[v4,0/4] software_isp: debayer_cpu: Add multi-threading support
mbox series

Message ID 20260303111741.17417-1-johannes.goede@oss.qualcomm.com
Headers show
Series
  • software_isp: debayer_cpu: Add multi-threading support
Related show

Message

Hans de Goede March 3, 2026, 11:17 a.m. UTC
Hi All,

The QCM2290 SoC used on the Arduino Uno-Q seems to have a weak GPU, so weak
that it is barely faster then a single CPU core (CPU without CCM).

This has made me code-up the long envisioned multi-threading support
for the CPU softISP.

Changes in v4:
- Use const in for (const auto &s : stats_) {} in SwStatsCpu::finishFrame()
- Move kMaxLineBuffers constant to DebayerCpuThread class
- Document "software_isp", "threads" option in runtime_configuration.rst
- Add an use constants for min/max/default number of threads

Changes in v3:
- Use std::unique_ptr for the DebayerCpuThread pointers
- Document new DebayerCpuThread class
- Make DebayerCpuThread inherit from both Thread and Object
- Use for (auto &thread : threads_)
- Use for (auto &s : stats_) {}
- Move input format logging from DebayerCpu::configure() to
  SoftwareIsp::configure()

Changes in v2:
- Quite a bit of refactoring based on v1 feedback, dropped patch 3/5 and 4/5
  from v2 since these now no longer make sense
- Move the allocation of the vector of SwIspStats objects to inside
  the SwStatsCpu class, controlled by a configure() arguments instead
  of making the caller allocate the objects
- Replace the DebayerCpuThreadData struct from v1 with a DebayerCpuThread
  class, derived from Object to allow calling invokeMethod for thread re-use
  in followup patches
- As part of this also move a bunch of methods which primarily deal with
  per thread data: setupInputMemcpy(), shiftLinePointers(), memcpyNextLine(),
  process*() to the new DebayerCpuThread class
- Re-use threads instead of starting new threads every frame
- Add a new patch adding some extra DebayerCpu input format logging

Benchmark results for the Uno-Q + IMX219 running at 3280x2464 -> 3272x2464
without CCM:

1 thread :  147ms / frame, ~6.5  fps
2 threads:   80ms / frame, ~12.5 fps
3 threads:   65ms / frame, ~15   fps
GPU:        130ms / frame, ~7,5  fps
GPU 0-copy: 110ms / frame, ~9.5  fps (requires pipeline + camss hacks)
GPU lite:    85ms / frame, ~12   fps (CCM, contrast and gamma disabled)

Regards,

Hans


Hans de Goede (4):
  software_isp: swstats_cpu: Prepare for multi-threading support
  software_isp: debayer_cpu: Add DebayerCpuThread class
  software_isp: debayer_cpu: Add multi-threading support
  software_isp: Log input config from configure()

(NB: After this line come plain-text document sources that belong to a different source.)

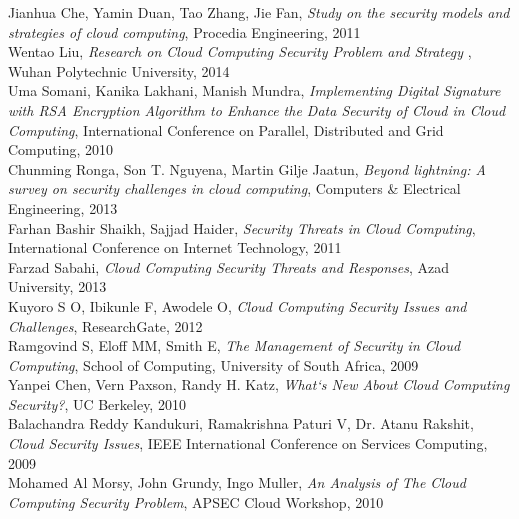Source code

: \documentclass[a4paper, 8pt]{article} %
\begin{document}
\begin{itemize}
\end{itemize}

\newpage

\begin{thebibliography}{1}
Jianhua Che, Yamin Duan, Tao Zhang, Jie Fan, \emph{Study on the security models and strategies of cloud computing}, \relax Procedia Engineering, 2011\\
Wentao Liu, \emph{Research on Cloud Computing Security Problem and Strategy }, \relax Wuhan Polytechnic University, 2014\\
Uma Somani, Kanika Lakhani, Manish Mundra, \emph{Implementing Digital Signature with RSA Encryption Algorithm to Enhance the Data Security of Cloud in Cloud Computing}, \relax International Conference on Parallel, Distributed and Grid Computing, 2010\\
Chunming Ronga, Son T. Nguyena, Martin Gilje Jaatun, \emph{Beyond lightning: A survey on security challenges in cloud computing}, \relax Computers \& Electrical Engineering, 2013\\
Farhan Bashir Shaikh, Sajjad Haider, \emph{Security Threats in Cloud Computing}, \relax International Conference on Internet Technology, 2011\\
Farzad Sabahi, \emph{Cloud Computing Security Threats and Responses}, \relax Azad University, 2013\\
Kuyoro S O, Ibikunle F, Awodele O, \emph{Cloud Computing Security Issues and Challenges}, \relax ResearchGate, 2012\\
Ramgovind S, Eloff MM, Smith E, \emph{The Management of Security in Cloud Computing}, \relax School of Computing, University of South Africa, 2009\\
Yanpei Chen, Vern Paxson, Randy H. Katz, \emph{What`s New About Cloud Computing Security?}, \relax UC Berkeley, 2010\\
Balachandra Reddy Kandukuri, Ramakrishna Paturi V, Dr. Atanu Rakshit, \emph{Cloud Security Issues}, \relax IEEE International Conference on Services Computing, 2009\\
Mohamed Al Morsy, John Grundy, Ingo Muller, \emph{An Analysis of The Cloud Computing Security Problem}, \relax APSEC Cloud Workshop, 2010\\

\end{thebibliography}
\end{document}
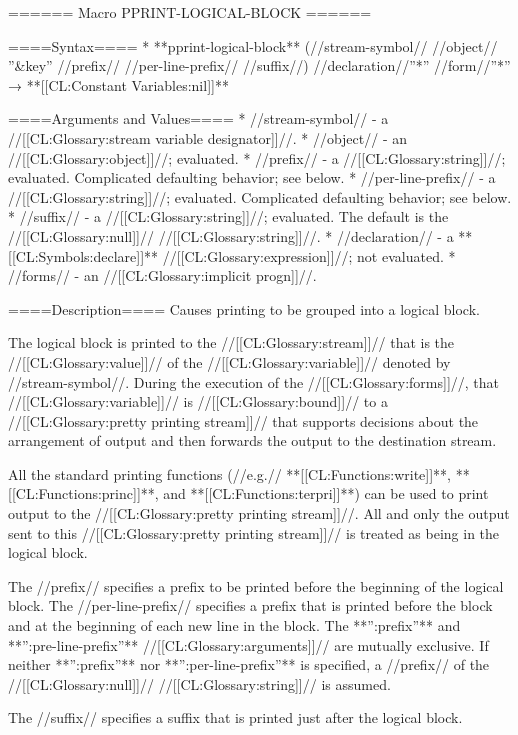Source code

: ====== Macro PPRINT-LOGICAL-BLOCK ======

====Syntax====
  * **pprint-logical-block** (//stream-symbol// //object// ''&key'' //prefix// //per-line-prefix// //suffix//) //declaration//''*'' //form//''*'' → **[[CL:Constant Variables:nil]]**

====Arguments and Values====
  * //stream-symbol// - a //[[CL:Glossary:stream variable designator]]//.
  * //object// - an //[[CL:Glossary:object]]//; evaluated.
  * //prefix// - a //[[CL:Glossary:string]]//; evaluated. Complicated defaulting behavior; see below.
  * //per-line-prefix// - a //[[CL:Glossary:string]]//; evaluated. Complicated defaulting behavior; see below. 
  * //suffix// - a //[[CL:Glossary:string]]//; evaluated. The default is the //[[CL:Glossary:null]]// //[[CL:Glossary:string]]//.
  * //declaration// - a **[[CL:Symbols:declare]]** //[[CL:Glossary:expression]]//; not evaluated.
  * //forms// - an //[[CL:Glossary:implicit progn]]//.

====Description====
Causes printing to be grouped into a logical block.

The logical block is printed to the //[[CL:Glossary:stream]]// that is the //[[CL:Glossary:value]]// of the //[[CL:Glossary:variable]]// denoted by //stream-symbol//. During the execution of the //[[CL:Glossary:forms]]//, that //[[CL:Glossary:variable]]// is //[[CL:Glossary:bound]]// to a //[[CL:Glossary:pretty printing stream]]// that supports decisions about the arrangement of output and then forwards the output to the destination stream.

All the standard printing functions (//e.g.// **[[CL:Functions:write]]**, **[[CL:Functions:princ]]**, and **[[CL:Functions:terpri]]**) can be used to print output to the //[[CL:Glossary:pretty printing stream]]//. All and only the output sent to this //[[CL:Glossary:pretty printing stream]]// is treated as being in the logical block.

The //prefix// specifies a prefix to be printed before the beginning of the logical block. The //per-line-prefix// specifies a prefix that is printed before the block and at the beginning of each new line in the block. The **'':prefix''** and **'':pre-line-prefix''** //[[CL:Glossary:arguments]]// are mutually exclusive. If neither **'':prefix''** nor **'':per-line-prefix''** is specified, a //prefix// of the //[[CL:Glossary:null]]// //[[CL:Glossary:string]]// is assumed.

The //suffix// specifies a suffix that is printed just after the logical block.

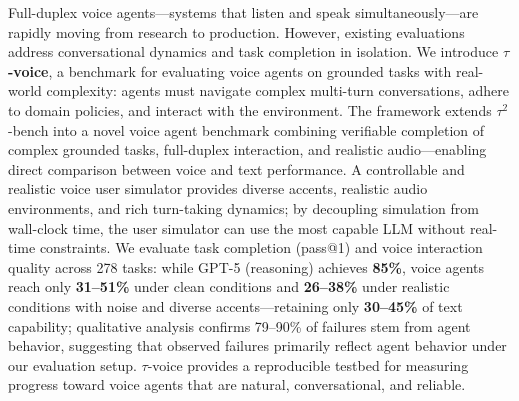 
Full-duplex voice agents—systems that listen and speak simultaneously—are rapidly moving from research to production. However, existing evaluations address conversational dynamics and task completion in isolation. We introduce \textbf{$\tau$-voice}, a benchmark for evaluating voice agents on grounded tasks with real-world complexity: agents must navigate complex multi-turn conversations, adhere to domain policies, and interact with the environment. The framework extends $\tau^2$-bench into a novel voice agent benchmark combining verifiable completion of complex grounded tasks, full-duplex interaction, and realistic audio—enabling direct comparison between voice and text performance. A controllable and realistic voice user simulator provides diverse accents, realistic audio environments, and rich turn-taking dynamics; by decoupling simulation from wall-clock time, the user simulator can use the most capable LLM without real-time constraints. We evaluate task completion (pass@1) and voice interaction quality across 278 tasks: while GPT-5 (reasoning) achieves \textbf{85\%}, voice agents reach only \textbf{31--51\%} under clean conditions and \textbf{26--38\%} under realistic conditions with noise and diverse accents—retaining only \textbf{30--45\%} of text capability; qualitative analysis confirms 79--90\% of failures stem from agent behavior, suggesting that observed failures primarily reflect agent behavior under our evaluation setup. $\tau$-voice provides a reproducible testbed for measuring progress toward voice agents that are natural, conversational, and reliable.

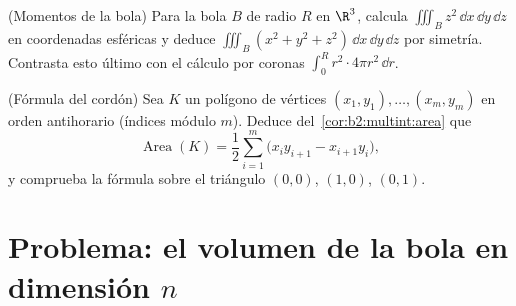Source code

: \begin{exercise}[$\star\star$]\label{exo:b2:multint:11}
(Momentos de la bola) Para la bola $B$ de radio $R$ en $\R^3$,
calcula $\iiint_B z^2\,\dd x\,\dd y\,\dd z$ en coordenadas esféricas
y deduce $\iiint_B (x^2 + y^2 + z^2)\,\dd x\,\dd y\,\dd z$ por
simetría. Contrasta esto último con el cálculo por coronas $\int_0^R
r^2\cdot4\pi r^2\,\dd r$.
\end{exercise}

\begin{exercise}[$\star\star$]\label{exo:b2:multint:12}
(Fórmula del cordón) Sea $K$ un polígono de vértices $(x_1, y_1),
\dots, (x_m, y_m)$ en orden antihorario (índices módulo $m$). Deduce
del~\cref{cor:b2:multint:area} que
\[
\operatorname{Area}(K)
= \frac12\sum_{i=1}^m
\bigl(x_iy_{i+1} - x_{i+1}y_i\bigr) ,
\]
y comprueba la fórmula sobre el triángulo $(0,0)$, $(1,0)$, $(0,1)$.
\end{exercise}

\section{Problema: el volumen de la bola en dimensión $n$}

 Documentation/runtime_configuration.rst       |   1 +
 .../internal/software_isp/swstats_cpu.h       |  25 +-
 src/libcamera/software_isp/debayer_cpu.cpp    | 286 ++++++++++++++----
 src/libcamera/software_isp/debayer_cpu.h      |  33 +-
 src/libcamera/software_isp/software_isp.cpp   |  12 +-
 src/libcamera/software_isp/swstats_cpu.cpp    |  54 ++--
 6 files changed, 302 insertions(+), 109 deletions(-)